Louvain étant une ville plutôt paisible, les riverains ont d'abord été surpris par ce défilé haut en couleurs et fort en bruit, puis, comprenant progressivement les horreurs qui se pratiquaient dans leur ville, avec l'argent du contribuable, leurs visages se sont décomposés. Plusieurs d'entre eux se sont spontanément joints à la marche.

Après avoir défilé pendant plus d'une heure, nous sommes revenus au point de départ pour écouter des interventions au micro.

Danny Flies, le président de CAV Belgique, a affirmé que cette campagne se poursuivrait tant qu'il y aurait des primates dans les laboratoires belges. Il a encouragé les militants à rester pacifiques dans leurs actions. Les vivisecteurs n'attendent qu'un faux pas de notre part pour nous faire passer pour des personnes agressives alors que ce sont eux qui ont le mauvais rôle.

File 907André Ménache, le directeur d'Antidote Europe, nous a expliqué que les vivisecteurs refusent systématiquement les débats publics car ils sont terrifiés à l'idée d'être confrontés à leurs détracteurs scientifiques. Les arguments des vivisecteurs ne tiennent pas la route face à la « bonne science », celle qui est basée sur des données humaines. Les résultats obtenus sur des animaux ne sont pas transposables à l'homme alors il serait temps que l'argent investi dans l'expérimentation animale soit utilisée dans de la vraie recherche basée sur l'homme. Le problème n'est pas scientifique, il est politique. L'opinion publique doit changer. Si chacun passe le message à dix personnes et que ces dix personnes le passent à leur tour à dix personnes, les choses pourront changer.

Ensuite, un militant nous a relaté son infiltration dans un célèbre laboratoire qui utilisait près de 200 macaques, dont beaucoup de bébés. Il avait réussi à y travailler pendant quatre mois en tant que technicien et nous a dit qu'il n'aurait pas pu supporter plus longtemps. Les expériences étaient sur la reprotoxicité. Le but pour les techniciens de laboratoire était que le maximum de femelles soient enceintes. Il fallait leur faire des frottis tous les jours pour connaître le pic de fécondité et c'était très stressant pour elles.

File 914Des centaines de macaques adultes et bébés sont morts pendant les expérimentations ou ont été euthanasiés après les tests. Alors que les cadavres de singes remplissaient les poubelles du laboratoire, l'infiltré a demandé au responsable des recherches si tout cela avait vraiment une utilité, il obtint pour réponse quelque chose comme: « Je ne suis pas certain que les résultats puissent servir car il existe trop de différences entre nos macaques en provenance du Vietnam et ceux de l'Ile Maurice ».
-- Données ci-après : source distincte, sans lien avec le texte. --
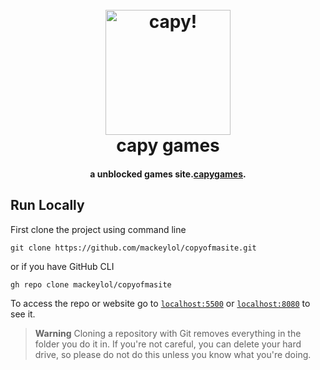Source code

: <h1 align="center">
  <br>
  <a href="kackee.tk"><img src="https://github.com/mackeylol/copyofmasite/blob/main/capyg.png?raw=true" alt="capy!" width="200"></a>
  <br>
 capy games
  <br>
</h1>
<h4 align="center">a unblocked games site.<a href="http://kackee.tk" target="_blank">capygames</a>.</h4>
<p align="center">
<h2 id="runlocally">Run Locally</h2>
<p>First clone the project using command line</p>
<pre><code class="bash language-bash">git clone https://github.com/mackeylol/copyofmasite.git
</code></pre>
<p>or if you have GitHub CLI</p>
<pre><code class="bash language-bash">gh repo clone mackeylol/copyofmasite
</code></pre>
<p>To access the repo or website go to <a href="http://localhost:5500/"><code>localhost:5500</code></a>
or <a href="http://localhost:8080/"><code>localhost:8080</code></a> to see it.</p>
<blockquote>
  <p><strong>Warning</strong>
  Cloning a repository with Git removes everything in the folder you do it in. If you're not careful, you can delete your hard drive, so please do not do this unless you know what you're doing.</p>
</blockquote>


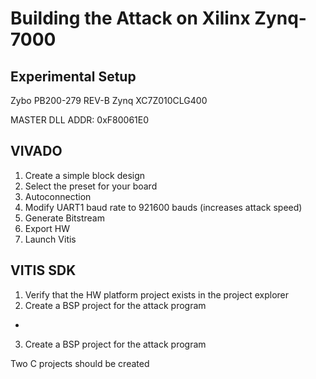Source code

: # Building the Attack on Xilinx Zynq-7000


## Experimental Setup 

Zybo PB200-279 REV-B
Zynq XC7Z010CLG400

MASTER DLL ADDR: 0xF80061E0

## VIVADO

1) Create a simple block design
2) Select the preset for your board
3) Autoconnection
3) Modify UART1 baud rate to 921600 bauds (increases attack speed)
4) Generate Bitstream
5) Export HW
6) Launch Vitis

## VITIS SDK

1) Verify that the HW platform project exists in the project explorer 
2) Create a BSP project for the attack program 
-
3) Create a BSP project for the attack program 


Two C projects should be created 


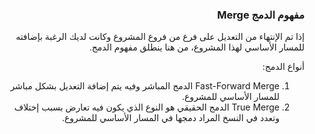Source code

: 


### <div dir=rtl>مفهوم الدمج Merge <dir>

<div dir=rtl>
إذا تم الإنتهاء من التعديل على فرع من فروع المشروع وكانت لديك الرغبة  بإضافته للمسار الأساسي لهذا المشروع، من هنا ينطلق مفهوم الدمج.

أنواع الدمج:

1. Fast-Forward Merge
الدمج المباشر وفيه يتم إضافة التعديل بشكل مباشر للمسار الأساسي للمشروع.
2.  True Merge
الدمج الحقيقي هو النوع الذي يكون فيه تعارض بسبب إختلاف وتعدد في النسخ المراد دمجها في المسار الأساسي للمشروع.

<div>

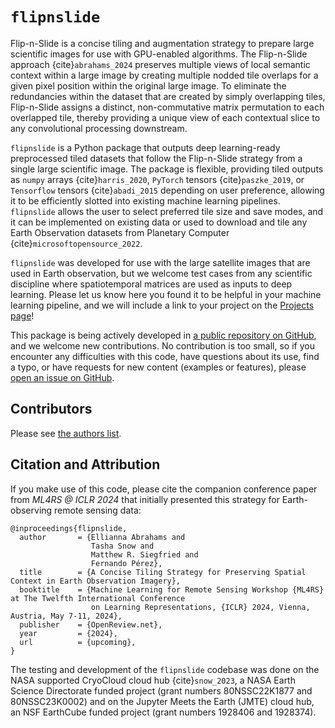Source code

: # `flipnslide`


Flip-n-Slide is a concise tiling and augmentation strategy to prepare large 
scientific images for use with GPU-enabled algorithms. The Flip-n-Slide
approach {cite}`abrahams_2024` preserves multiple views of local semantic context
within a large image by creating multiple nodded tile overlaps for a given 
pixel position within the original large image. To eliminate the redundancies
within the dataset that are created by simply overlapping tiles, Flip-n-Slide
assigns a distinct, non-commutative matrix permutation to each overlapped 
tile, thereby providing a unique view of each contextual slice to any 
convolutional processing downstream. 


`flipnslide` is a Python package that outputs deep learning-ready preprocessed 
tiled datasets that follow the Flip-n-Slide strategy from a single large 
scientific image. The package is flexible, providing tiled outputs as `numpy` 
arrays {cite}`harris_2020`, `PyTorch` tensors {cite}`paszke_2019`, or `Tensorflow` tensors 
{cite}`abadi_2015` depending on user preference, allowing it to be efficiently slotted into 
existing machine learning pipelines. `flipnslide` allows the user to select preferred 
tile size and save modes, and it can be implemented on existing data or used to 
download and tile any Earth Observation datasets from Planetary Computer 
{cite}`microsoftopensource_2022`.


`flipnslide` was developed for use with the large satellite images that are used 
in Earth observation, but we welcome test cases from any scientific discipline where
spatiotemporal matrices are used as inputs to deep learning. Please let us know here 
you found it to be helpful in your machine learning pipeline, and we will include
a link to your project on the [Projects page]()! 


This package is being actively developed in 
[a public repository on GitHub](https://github.com/elliesch/flipnslide), 
and we welcome new contributions. No contribution is too small, so if you encounter any
difficulties with this code, have questions about its use, find a typo, or have 
requests for new content (examples or features), please 
[open an issue on GitHub](https://github.com/elliesch/flipnslide/issues).


## Contributors

Please see [the authors list](https://github.com/elliesch/flipnslide/blob/main/AUTHORS.md).


## Citation and Attribution

If you make use of this code, please cite the companion conference paper from
*ML4RS @ ICLR 2024* that initially presented this strategy for Earth-observing 
remote sensing data:

    @inproceedings{flipnslide,
      author       = {Ellianna Abrahams and
                      Tasha Snow and
                      Matthew R. Siegfried and
                      Fernando Pérez},
      title        = {A Concise Tiling Strategy for Preserving Spatial Context in Earth Observation Imagery},
      booktitle    = {Machine Learning for Remote Sensing Workshop {ML4RS} at The Twelfth International Conference 
                      on Learning Representations, {ICLR} 2024, Vienna, Austria, May 7-11, 2024},
      publisher    = {OpenReview.net},
      year         = {2024},
      url          = {upcoming},
    }

The testing and development of the `flipnslide` codebase was done on the NASA supported CryoCloud cloud hub {cite}`snow_2023`, a NASA Earth Science Directorate funded project (grant numbers 80NSSC22K1877 and 80NSSC23K0002) and on the Jupyter Meets the Earth (JMTE) cloud hub, an NSF EarthCube funded project (grant numbers 1928406 and 1928374).


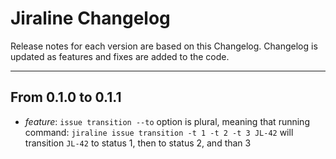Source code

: # Jiraline Changelog

Release notes for each version are based on this Changelog.
Changelog is updated as features and fixes are added to the code.

----

## From 0.1.0 to 0.1.1

- *feature*: `issue transition --to` option is plural, meaning that running
  command: `jiraline issue transition -t 1 -t 2 -t 3 JL-42` will transition `JL-42` to status 1, then
  to status 2, and than 3
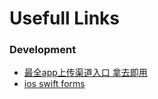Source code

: # Usefull Links

### Development
 - [最全app上传渠道入口 拿去即用](https://blog.csdn.net/wolfking0608/article/details/78583637)
 - [ios swift forms](https://www.raywenderlich.com/156849/eureka-tutorial-start-building-easy-ios-forms)
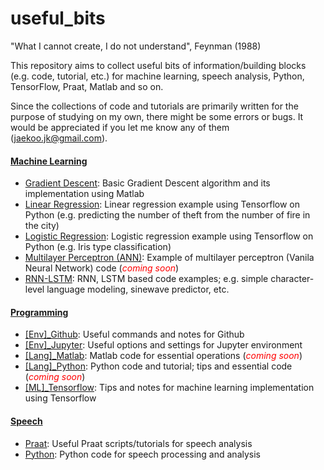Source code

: # useful_bits


"What I cannot create, I do not understand", Feynman (1988) 

This repository aims to collect useful bits of information/building blocks (e.g. code, tutorial, etc.) for machine learning, speech analysis, Python, TensorFlow, Praat, Matlab and so on.

Since the collections of code and tutorials are primarily written for the purpose of studying on my own, there might be some errors or bugs. It would be appreciated if you let me know any of them (jaekoo.jk@gmail.com).

#### [Machine Learning](https://github.com/jaekookang/useful_bits/tree/master/Machine_Learning)  
* [Gradient Descent](https://github.com/jaekookang/useful_bits/tree/master/Machine_Learning/Gradient_Descent): Basic Gradient Descent algorithm and its implementation using Matlab  
* [Linear Regression](https://github.com/jaekookang/useful_bits/tree/master/Machine_Learning/Linear_Regression): Linear regression example using Tensorflow on Python (e.g. predicting the number of theft from the number of fire in the city)
* [Logistic Regression](https://github.com/jaekookang/useful_bits/tree/master/Machine_Learning/Logistic_Regression): Logistic regression example using Tensorflow on Python (e.g. Iris type classification)
* [Multilayer Perceptron (ANN)](https://github.com/jaekookang/useful_bits/tree/master/Machine_Learning/Multilayer_Perceptron): Example of multilayer perceptron (Vanila Neural Network) code (<span style="color:red">_coming soon_</span>)
* [RNN-LSTM](https://github.com/jaekookang/useful_bits/tree/master/Machine_Learning/RNN_LSTM): RNN, LSTM based code examples; e.g. simple character-level language modeling, sinewave predictor, etc.

#### [Programming](https://github.com/jaekookang/useful_bits/tree/master/Programming)
* [\[Env\]\_Github](https://github.com/jaekookang/useful_bits/tree/master/Programming/%5BEnv%5D_Github): Useful commands and notes for Github
* [\[Env\]\_Jupyter](https://github.com/jaekookang/useful_bits/tree/master/Programming/%5BEnv%5D_Jupyter): Useful options and settings for Jupyter environment
* [\[Lang\]\_Matlab](https://github.com/jaekookang/useful_bits/tree/master/Programming/%5BLang%5D_Matlab): Matlab code for essential operations (<span style="color:red">_coming soon_</span>)
* [\[Lang\]\_Python](https://github.com/jaekookang/useful_bits/tree/master/Programming/%5BLang%5D_Python): Python code and tutorial; tips and essential code (<span style="color:red">_coming soon_</span>)
* [\[ML\]\_Tensorflow](https://github.com/jaekookang/useful_bits/tree/master/Programming/%5BML%5D_Tensorflow): Tips and notes for machine learning implementation using Tensorflow


#### [Speech](https://github.com/jaekookang/useful_bits/tree/master/Speech)
* [Praat](https://github.com/jaekookang/useful_bits/tree/master/Speech/Praat): Useful Praat scripts/tutorials for speech analysis
* [Python](https://github.com/jaekookang/useful_bits/tree/master/Speech/Python): Python code for speech processing and analysis
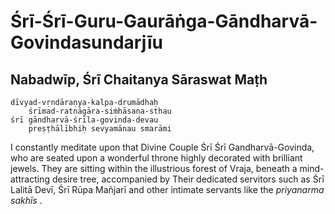 # Śrī-Śrī-Guru-Gaurāṅga-Gāndharvā-Govindasundarjīu

## Nabadwīp, Śrī Chaitanya Sāraswat Maṭh

    dīvyad-vṛndāraṇya-kalpa-drumādhaḥ
        śrīmad-ratnāgāra-siṁhāsana-sthau
    śrī gāndharvā-śrīla-govinda-devau
        preṣṭhālībhiḥ sevyamānau smarāmi

I constantly meditate upon that Divine Couple Śrī Śrī Gandharvā-Govinda, who are seated upon a wonderful throne highly decorated with brilliant jewels. They are sitting within the illustrious forest of Vraja, beneath a mind-attracting desire tree, accompanied by Their dedicated servitors such as Śrī Lalitā Devī, Śrī Rūpa Mañjarī and other intimate servants like the *priyanarma sakhīs* .

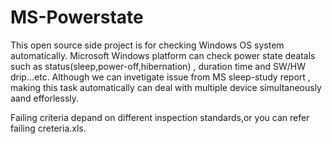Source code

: # MS-Powerstate

This open source side project is for checking Windows OS system automatically.
Microsoft Windows platform can check power state deatals such as status(sleep,power-off,hibernation) , duration time and SW/HW drip...etc.
Although  we can invetigate issue from MS sleep-study report , making this task automatically can deal with multiple device simultaneously aand efforlessly.




Failing criteria depand on different inspection standards,or you can refer failing creteria.xls.
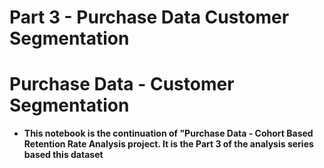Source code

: # Part 3 - Purchase Data Customer Segmentation
# Purchase Data - Customer Segmentation

* **This notebook is the continuation of "Purchase Data - Cohort Based Retention Rate Analysis project. It is the Part 3 of the analysis series based this dataset**
 

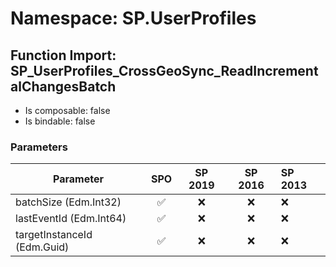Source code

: # Namespace: SP.UserProfiles

## Function Import: SP_UserProfiles_CrossGeoSync_ReadIncrementalChangesBatch

- Is composable: false
- Is bindable: false

### Parameters

Parameter | SPO | SP 2019 | SP 2016 | SP 2013
----------|:---:|:-------:|:-------:|:-------
batchSize (Edm.Int32) | ✅ | ❌ | ❌ | ❌
lastEventId (Edm.Int64) | ✅ | ❌ | ❌ | ❌
targetInstanceId (Edm.Guid) | ✅ | ❌ | ❌ | ❌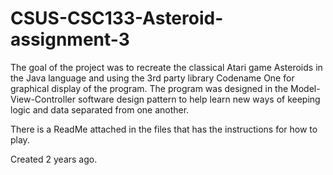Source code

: # CSUS-CSC133-Asteroid-assignment-3

The goal of the project was to recreate the classical Atari game Asteroids in the Java language
and using the 3rd party library Codename One for graphical display of the program. The program was
designed in the Model-View-Controller software design pattern to help learn new ways of keeping logic
and data separated from one another.

There is a ReadMe attached in the files that has the instructions for how to play.

Created 2 years ago.
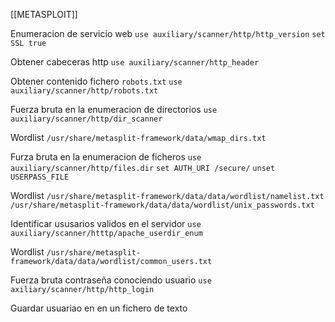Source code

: [[METASPLOIT]]

Enumeracion de servicio web
`use auxiliary/scanner/http/http_version`
`set SSL true`


Obtener cabeceras http
`use auxiliary/scanner/http_header`


Obtener contenido fichero `robots.txt`
`use auxiliary/scanner/http/robots.txt`


Fuerza bruta en la enumeracion de directorios
`use auxiliary/scanner/http/dir_scanner`

Wordlist
	`/usr/share/metasplit-framework/data/wmap_dirs.txt`


Furza bruta en la enumeracion de ficheros
`use auxiliary/scanner/http/files.dir`
`set AUTH_URI /secure/`
`unset USERPASS_FILE`

Wordlist
	`/usr/share/metasplit-framework/data/data/wordlist/namelist.txt`
	`/usr/share/metasplit-framework/data/data/wordlist/unix_passwords.txt`


Identificar ususarios validos en el servidor
`use auxiliary/scanner/htttp/apache_userdir_enum`

Wordlist
	`/usr/share/metasplit-framework/data/data/wordlist/common_users.txt`

Fuerza bruta contraseña conociendo usuario
`use axiliary/scanner/http/http_login`

Guardar usuariao en en un fichero de texto
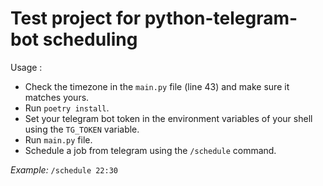 # Test project for python-telegram-bot scheduling
Usage :
* Check the timezone in the `main.py` file (line 43) and make sure it matches yours.
* Run `poetry install`.
* Set your telegram bot token in the environment variables of your shell using the `TG_TOKEN` variable.
* Run `main.py` file.
* Schedule a job from telegram using the `/schedule` command.

_Example:_
`/schedule 22:30`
Le militant nous a affirmé que les vivisecteurs craignent que nous montrions au public ce qu'ils font vraiment. La plupart d'entre eux culpabilisent quand il y a une manifestation devant leur laboratoire et il arrive à certains de pleurer.

Cette journée a été très intéressante, tant pour la population que pour les militants. Les interventions des militants, scientifiques et témoins ont été très enrichissantes et encourageantes. Merci aux organisateurs et à tous les participants.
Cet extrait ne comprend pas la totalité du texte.